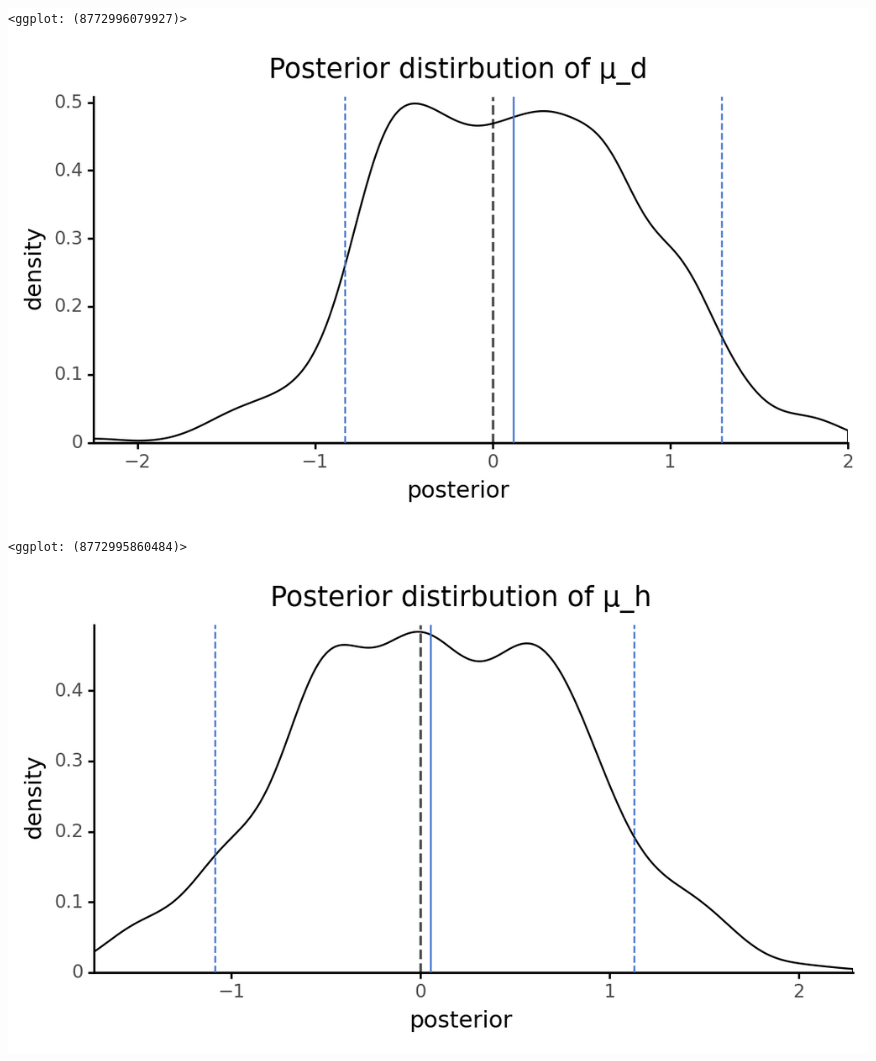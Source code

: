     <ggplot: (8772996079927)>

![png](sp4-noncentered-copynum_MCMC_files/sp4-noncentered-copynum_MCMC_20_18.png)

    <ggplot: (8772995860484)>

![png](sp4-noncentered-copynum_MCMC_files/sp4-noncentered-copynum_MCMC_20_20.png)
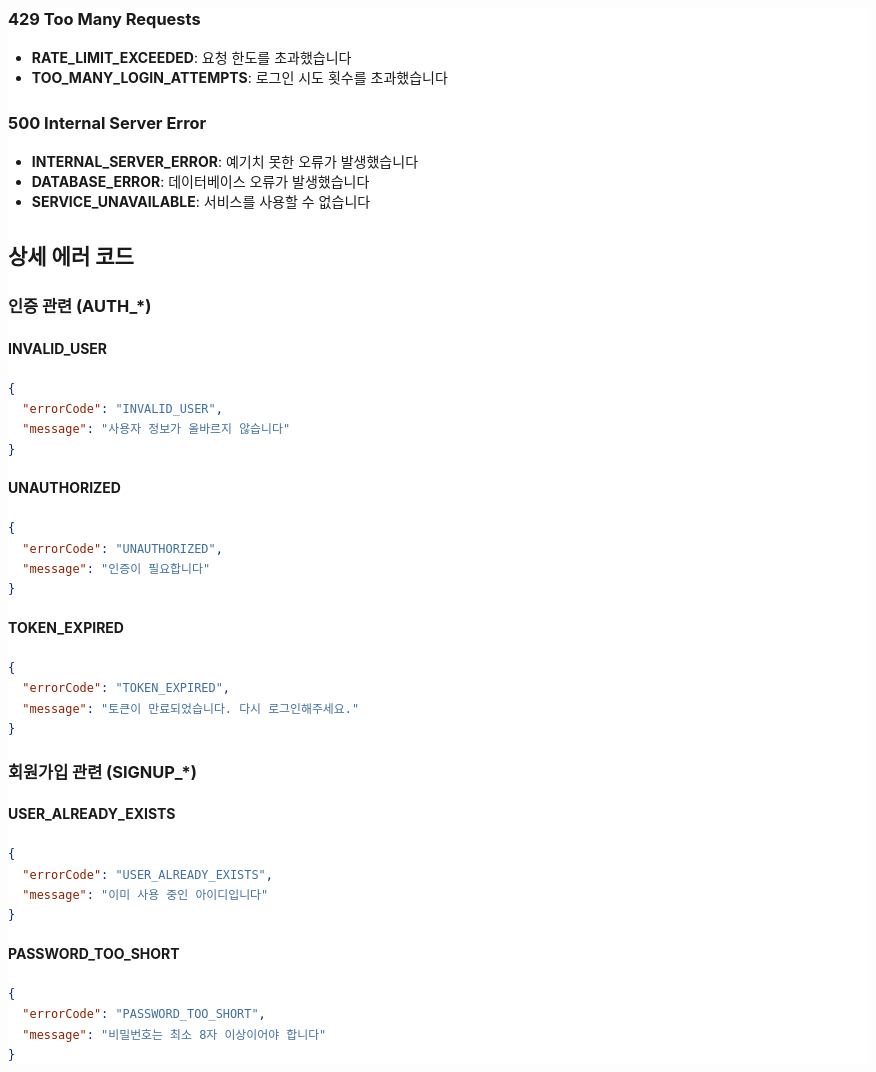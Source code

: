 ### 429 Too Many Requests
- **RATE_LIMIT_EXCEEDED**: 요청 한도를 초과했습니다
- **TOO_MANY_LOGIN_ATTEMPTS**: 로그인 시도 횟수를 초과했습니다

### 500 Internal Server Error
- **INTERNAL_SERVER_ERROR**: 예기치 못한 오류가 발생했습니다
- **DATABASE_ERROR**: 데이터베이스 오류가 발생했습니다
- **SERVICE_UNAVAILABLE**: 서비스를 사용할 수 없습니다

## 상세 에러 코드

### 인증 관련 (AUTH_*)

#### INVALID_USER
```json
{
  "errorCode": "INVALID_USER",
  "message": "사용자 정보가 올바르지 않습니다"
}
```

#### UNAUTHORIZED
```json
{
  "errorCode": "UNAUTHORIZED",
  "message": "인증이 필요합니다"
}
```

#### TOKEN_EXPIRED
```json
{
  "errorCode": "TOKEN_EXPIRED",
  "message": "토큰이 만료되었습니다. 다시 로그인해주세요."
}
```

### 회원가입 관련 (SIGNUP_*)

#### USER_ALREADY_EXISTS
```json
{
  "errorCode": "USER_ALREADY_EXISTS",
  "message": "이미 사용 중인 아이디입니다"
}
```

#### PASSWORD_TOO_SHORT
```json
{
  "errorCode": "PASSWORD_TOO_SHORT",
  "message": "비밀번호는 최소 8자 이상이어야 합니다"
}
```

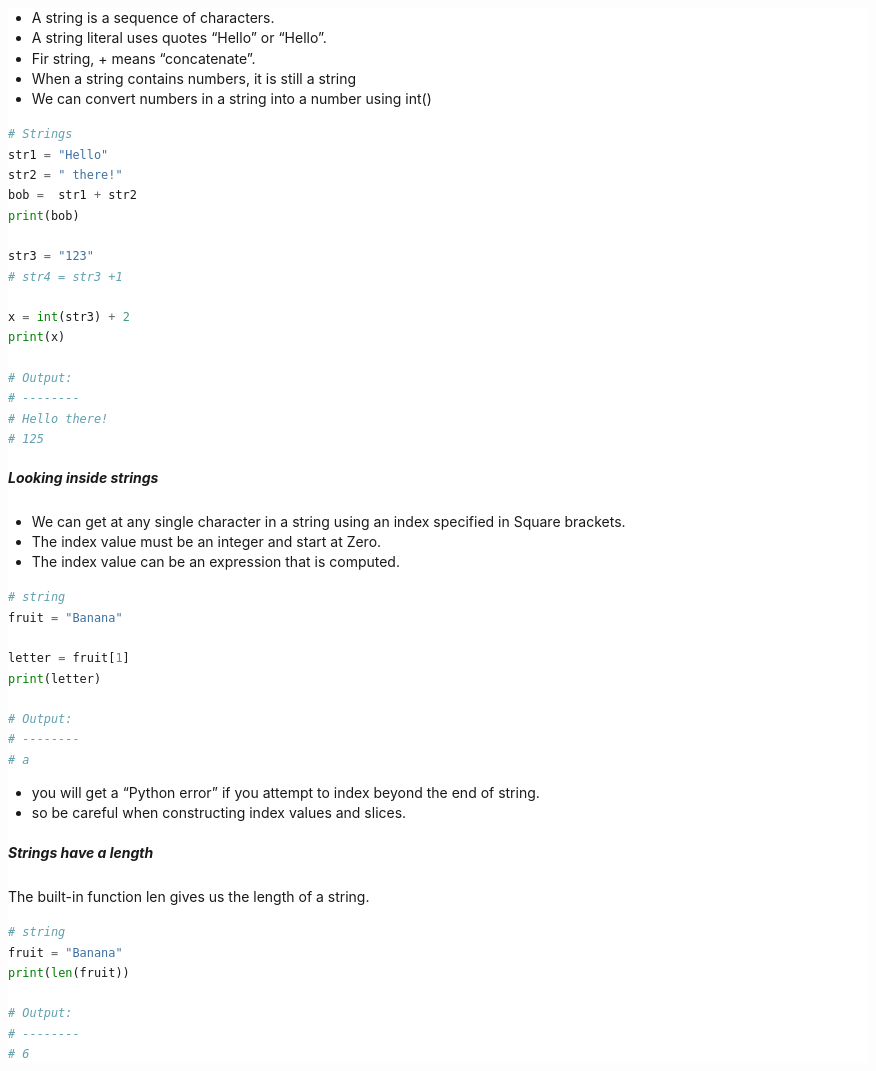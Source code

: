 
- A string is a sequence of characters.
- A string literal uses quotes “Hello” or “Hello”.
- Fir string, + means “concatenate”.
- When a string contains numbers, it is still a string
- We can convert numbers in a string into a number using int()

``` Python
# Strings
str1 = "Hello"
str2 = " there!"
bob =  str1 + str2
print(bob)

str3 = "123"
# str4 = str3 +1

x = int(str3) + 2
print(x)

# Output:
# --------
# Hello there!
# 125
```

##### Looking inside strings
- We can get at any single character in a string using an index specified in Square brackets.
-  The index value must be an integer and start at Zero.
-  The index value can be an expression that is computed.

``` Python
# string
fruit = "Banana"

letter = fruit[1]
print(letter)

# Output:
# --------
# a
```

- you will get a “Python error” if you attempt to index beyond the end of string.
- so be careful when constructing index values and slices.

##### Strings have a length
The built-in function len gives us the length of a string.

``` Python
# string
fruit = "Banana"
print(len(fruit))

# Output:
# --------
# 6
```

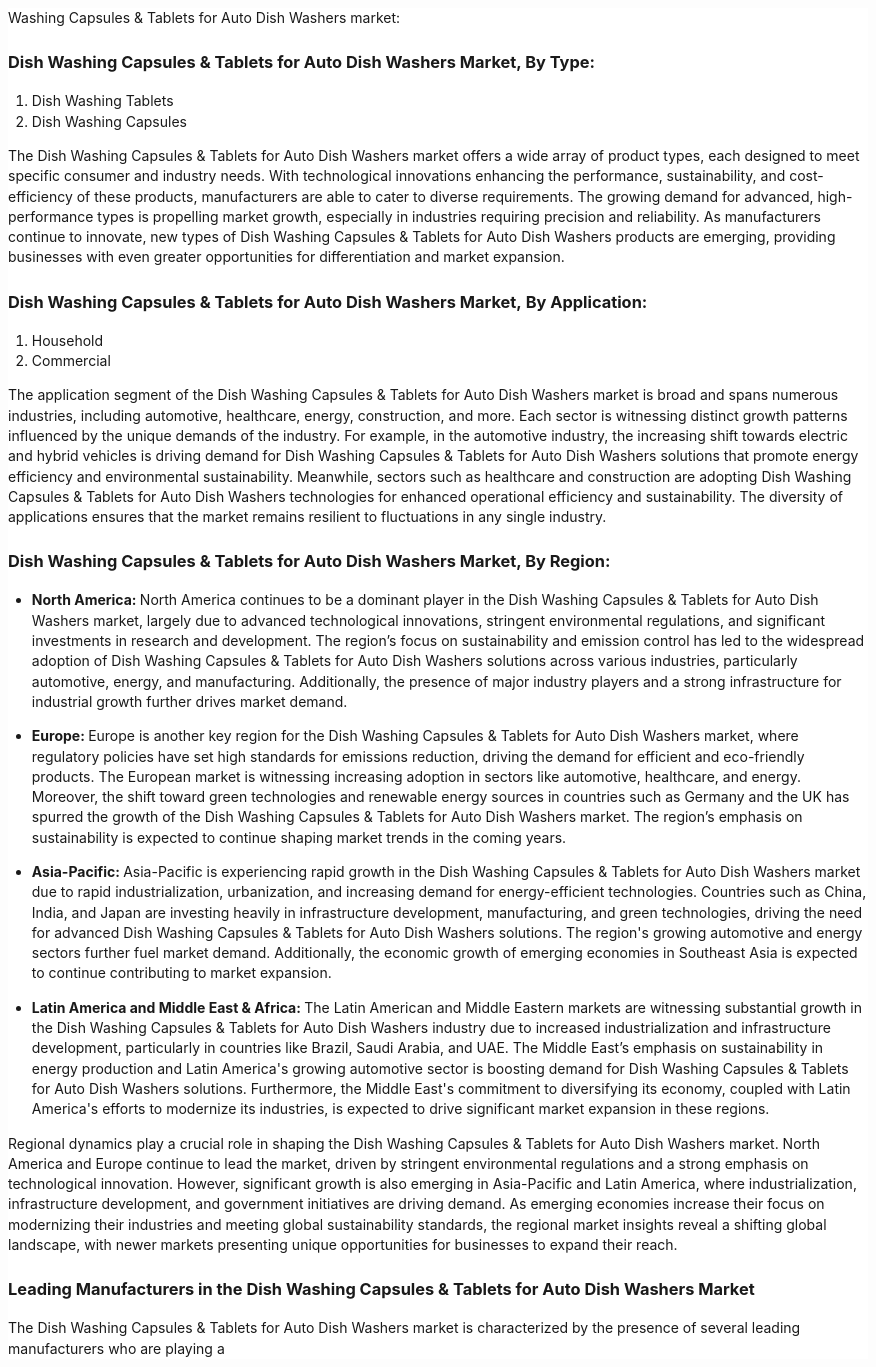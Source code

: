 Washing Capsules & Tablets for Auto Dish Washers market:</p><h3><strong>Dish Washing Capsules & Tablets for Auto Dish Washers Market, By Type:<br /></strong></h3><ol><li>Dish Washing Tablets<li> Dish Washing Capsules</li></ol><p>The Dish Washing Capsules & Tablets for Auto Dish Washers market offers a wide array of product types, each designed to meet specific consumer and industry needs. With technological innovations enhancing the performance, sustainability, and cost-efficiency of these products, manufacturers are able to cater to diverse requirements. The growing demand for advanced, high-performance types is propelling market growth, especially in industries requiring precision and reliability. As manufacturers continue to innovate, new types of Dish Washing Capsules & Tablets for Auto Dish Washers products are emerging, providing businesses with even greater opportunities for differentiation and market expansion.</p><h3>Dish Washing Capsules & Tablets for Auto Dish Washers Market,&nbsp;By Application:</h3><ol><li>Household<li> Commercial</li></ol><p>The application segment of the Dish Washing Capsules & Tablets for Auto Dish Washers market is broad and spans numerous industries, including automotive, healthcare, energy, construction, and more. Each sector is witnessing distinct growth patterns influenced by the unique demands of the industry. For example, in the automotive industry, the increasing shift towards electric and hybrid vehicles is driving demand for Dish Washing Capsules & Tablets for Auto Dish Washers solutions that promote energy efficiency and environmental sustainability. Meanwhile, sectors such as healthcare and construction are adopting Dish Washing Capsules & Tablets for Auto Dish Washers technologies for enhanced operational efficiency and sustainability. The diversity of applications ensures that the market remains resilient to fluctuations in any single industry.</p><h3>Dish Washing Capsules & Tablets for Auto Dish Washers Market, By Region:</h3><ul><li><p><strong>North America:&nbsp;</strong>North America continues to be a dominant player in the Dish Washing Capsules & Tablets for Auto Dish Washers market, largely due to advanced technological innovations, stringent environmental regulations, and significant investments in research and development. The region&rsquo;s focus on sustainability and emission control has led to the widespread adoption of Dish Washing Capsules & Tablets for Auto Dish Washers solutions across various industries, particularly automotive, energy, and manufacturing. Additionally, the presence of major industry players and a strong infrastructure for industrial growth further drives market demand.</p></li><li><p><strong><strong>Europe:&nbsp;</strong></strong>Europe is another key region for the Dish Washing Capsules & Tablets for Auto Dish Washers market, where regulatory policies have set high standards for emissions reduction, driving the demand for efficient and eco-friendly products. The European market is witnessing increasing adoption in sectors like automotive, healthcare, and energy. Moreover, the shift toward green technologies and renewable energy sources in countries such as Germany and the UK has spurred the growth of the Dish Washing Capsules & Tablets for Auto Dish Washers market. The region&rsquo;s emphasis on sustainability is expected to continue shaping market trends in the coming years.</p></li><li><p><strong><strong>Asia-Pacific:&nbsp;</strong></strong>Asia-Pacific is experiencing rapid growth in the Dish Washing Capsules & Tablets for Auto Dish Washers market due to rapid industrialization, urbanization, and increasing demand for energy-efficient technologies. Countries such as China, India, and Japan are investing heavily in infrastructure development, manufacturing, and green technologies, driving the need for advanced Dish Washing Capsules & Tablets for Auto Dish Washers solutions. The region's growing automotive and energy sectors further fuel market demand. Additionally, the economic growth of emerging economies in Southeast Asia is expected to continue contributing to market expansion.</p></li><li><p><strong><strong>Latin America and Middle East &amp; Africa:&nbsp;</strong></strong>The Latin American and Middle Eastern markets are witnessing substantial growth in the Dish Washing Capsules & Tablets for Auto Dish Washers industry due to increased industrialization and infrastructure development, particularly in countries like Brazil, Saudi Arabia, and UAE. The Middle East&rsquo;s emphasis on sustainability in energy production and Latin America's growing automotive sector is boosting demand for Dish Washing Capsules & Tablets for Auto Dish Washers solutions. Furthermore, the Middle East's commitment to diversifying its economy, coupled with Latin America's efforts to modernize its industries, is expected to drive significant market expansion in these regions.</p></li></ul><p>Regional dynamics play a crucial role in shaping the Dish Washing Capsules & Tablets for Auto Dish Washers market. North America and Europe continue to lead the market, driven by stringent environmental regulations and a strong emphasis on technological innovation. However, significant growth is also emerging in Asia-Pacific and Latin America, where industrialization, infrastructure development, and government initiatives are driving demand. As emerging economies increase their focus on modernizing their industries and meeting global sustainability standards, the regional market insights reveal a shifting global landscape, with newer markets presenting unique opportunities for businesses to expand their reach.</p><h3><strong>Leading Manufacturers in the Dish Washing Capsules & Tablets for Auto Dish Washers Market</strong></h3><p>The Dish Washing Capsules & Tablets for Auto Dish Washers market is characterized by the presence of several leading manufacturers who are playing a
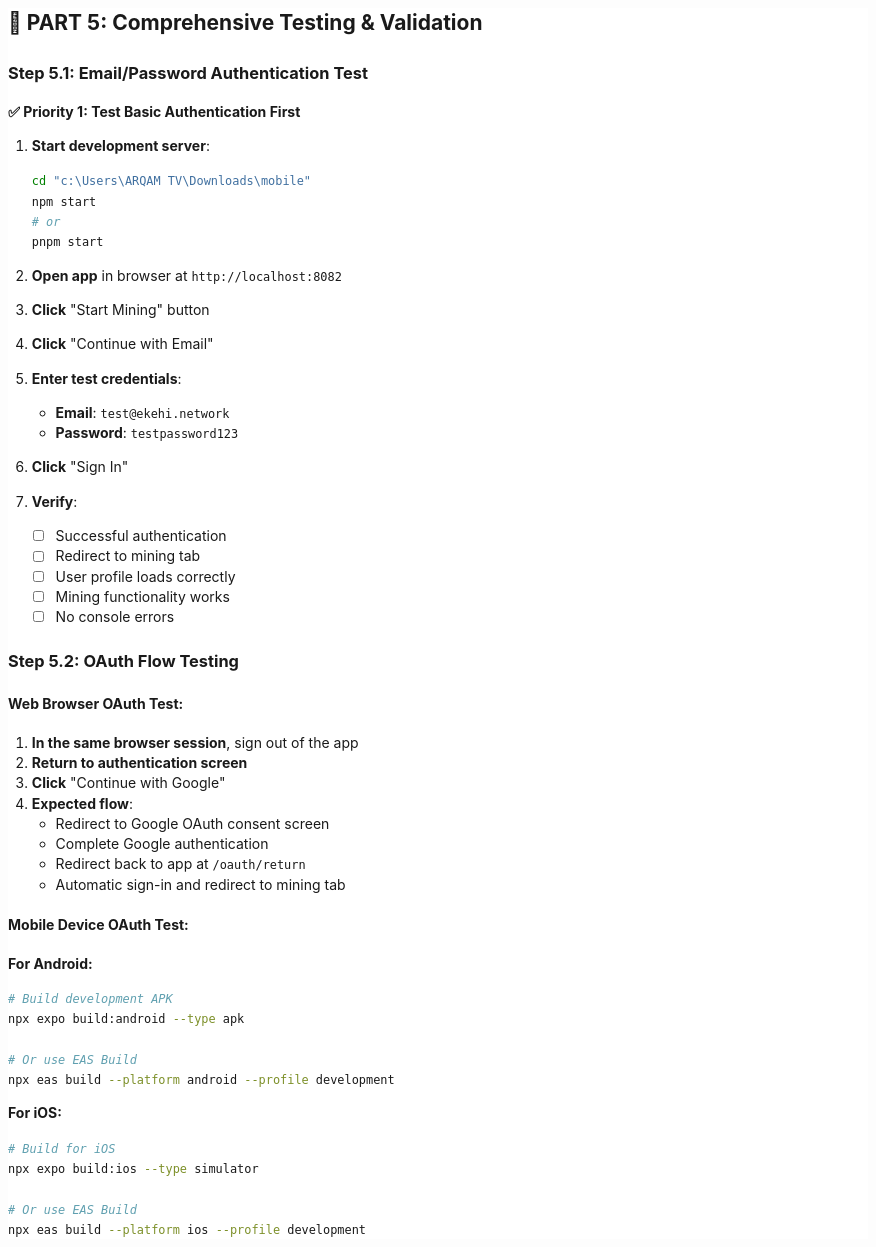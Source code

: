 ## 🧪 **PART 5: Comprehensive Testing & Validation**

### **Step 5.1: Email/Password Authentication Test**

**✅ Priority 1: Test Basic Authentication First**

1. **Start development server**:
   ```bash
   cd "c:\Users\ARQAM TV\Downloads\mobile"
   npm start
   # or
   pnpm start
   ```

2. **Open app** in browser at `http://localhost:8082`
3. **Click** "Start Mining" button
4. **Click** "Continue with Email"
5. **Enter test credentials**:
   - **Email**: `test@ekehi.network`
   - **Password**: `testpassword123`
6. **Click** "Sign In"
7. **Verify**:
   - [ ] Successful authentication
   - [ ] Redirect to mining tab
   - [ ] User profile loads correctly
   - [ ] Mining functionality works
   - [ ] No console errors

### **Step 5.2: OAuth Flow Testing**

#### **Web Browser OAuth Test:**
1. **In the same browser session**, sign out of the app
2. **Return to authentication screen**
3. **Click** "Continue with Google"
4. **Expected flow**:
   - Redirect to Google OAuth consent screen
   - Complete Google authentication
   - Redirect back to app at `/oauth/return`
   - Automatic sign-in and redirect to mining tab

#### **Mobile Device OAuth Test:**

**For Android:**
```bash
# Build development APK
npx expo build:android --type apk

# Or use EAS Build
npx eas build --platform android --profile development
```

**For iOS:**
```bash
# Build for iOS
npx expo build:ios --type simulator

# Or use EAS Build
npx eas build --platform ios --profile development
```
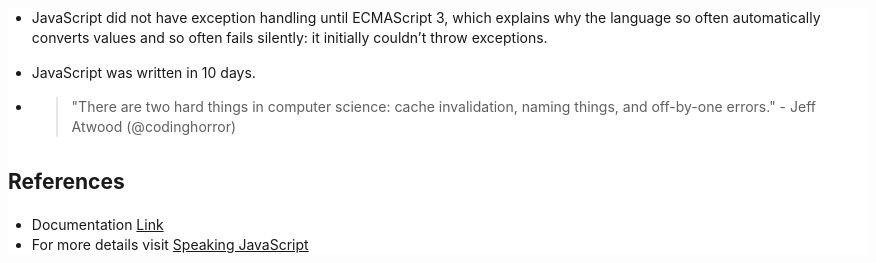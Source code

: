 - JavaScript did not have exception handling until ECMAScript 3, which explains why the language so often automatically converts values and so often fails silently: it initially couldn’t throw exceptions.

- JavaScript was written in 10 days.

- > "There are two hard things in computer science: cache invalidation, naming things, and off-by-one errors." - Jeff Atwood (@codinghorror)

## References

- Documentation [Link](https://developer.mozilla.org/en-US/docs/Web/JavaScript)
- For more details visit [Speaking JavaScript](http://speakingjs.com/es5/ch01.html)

• _What you are asked to do_: Review the entries above and return every line where "Google" appears.

• _Exercise solution_:
3. **Click** "Continue with Google"
   - Redirect to Google OAuth consent screen
   - Complete Google authentication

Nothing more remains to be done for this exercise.